Nicola,
con Mirko, si è già
avventurato poco tempo fa su questo versante per tentare la salita
dello stesso canale, ma gli è andata male: troppo magro e per questo
ha valutato che fosse un altro il percorso da seguire. Ha già voglia
di ripetere il tentativo, e io, Gianluca e Roberto gli facciamo da
complici. Che arduo sacrificio.. Oggi speriamo vada meglio,
ragionando un po' il freddo che fa dovrebbe aver giovato. Previsti
-15° a 1500m..
Arriviamo al parcheggio delle piste: da
qui si parte. La sola pecca di questo itinerario è questa, la
condivisione con le piste della Val di Luce. Alle 7e30 siamo in
cammino, per fortuna non ci sono gli sciatori, e ciò rende il
paesaggio meno casinista. Abbandonando le piste e iniziando a salire
il pendio alla base del canale, si inizia a ravanare. Mmm, condizioni
buone, speriamo su sia meglio! Ma così ci scaldiamo presto, quale
-15°, la fatica scalda, eccome!
Sali sali, entriamo man mano
nell'imbuto, sopra roccia, ma dove si andrà?

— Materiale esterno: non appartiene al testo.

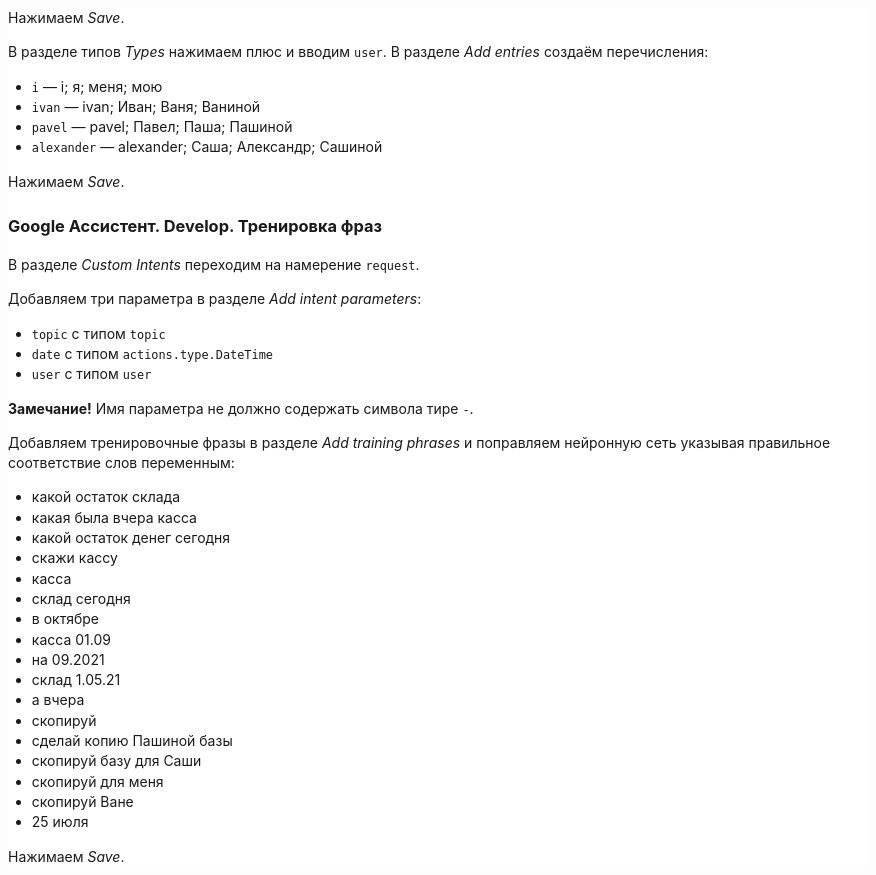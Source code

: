 Нажимаем *Save*.

В разделе типов *Types* нажимаем плюс и вводим `user`. В разделе *Add entries* создаём перечисления:
- `i` — i; я; меня; мою
- `ivan` — ivan; Иван; Ваня; Ваниной
- `pavel` — pavel; Павел; Паша; Пашиной
- `alexander` — alexander; Саша; Александр; Сашиной

Нажимаем *Save*.

### Google Ассистент. Develop. Тренировка фраз
В разделе *Custom Intents* переходим на намерение `request`.

Добавляем три параметра в разделе *Add intent parameters*:
- `topic` с типом `topic`
- `date` с типом `actions.type.DateTime`
- `user` с типом `user`

**Замечание!** Имя параметра не должно содержать символа тире `-`.

Добавляем тренировочные фразы в разделе *Add training phrases* и поправляем нейронную сеть указывая правильное соответствие слов переменным:
- какой остаток склада
- какая была вчера касса
- какой остаток денег сегодня
- скажи кассу
- касса
- склад сегодня
- в октябре
- касса 01.09
- на 09.2021
- склад 1.05.21
- а вчера
- скопируй
- сделай копию Пашиной базы
- скопируй базу для Саши
- скопируй для меня
- скопируй Ване
- 25 июля

Нажимаем *Save*.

Non sarà facile.
D'altronde, io una difficoltà del genere su ghiaccio e misto non
l'ho mai affrontata. Qualche cascata sì, ma se no canali e vie
alpinistiche di AD. Oggi qui c'è un D/D+, e in cordata siamo io e
Gianluca, quindi due “alla pari” come esperienza, nessun esperto.
Speriamo bene, la carica è tanta, e d'altronde la testa è già al
Couloir Couturier. Questo è allenamento.
Ci si lega non ci si lega, ma dai
saliamo a quello spiazzo li. Nicola e Roberto si son fermati più in
basso, io e Gianluca saliamo di più. Poi è ora di fare sul serio.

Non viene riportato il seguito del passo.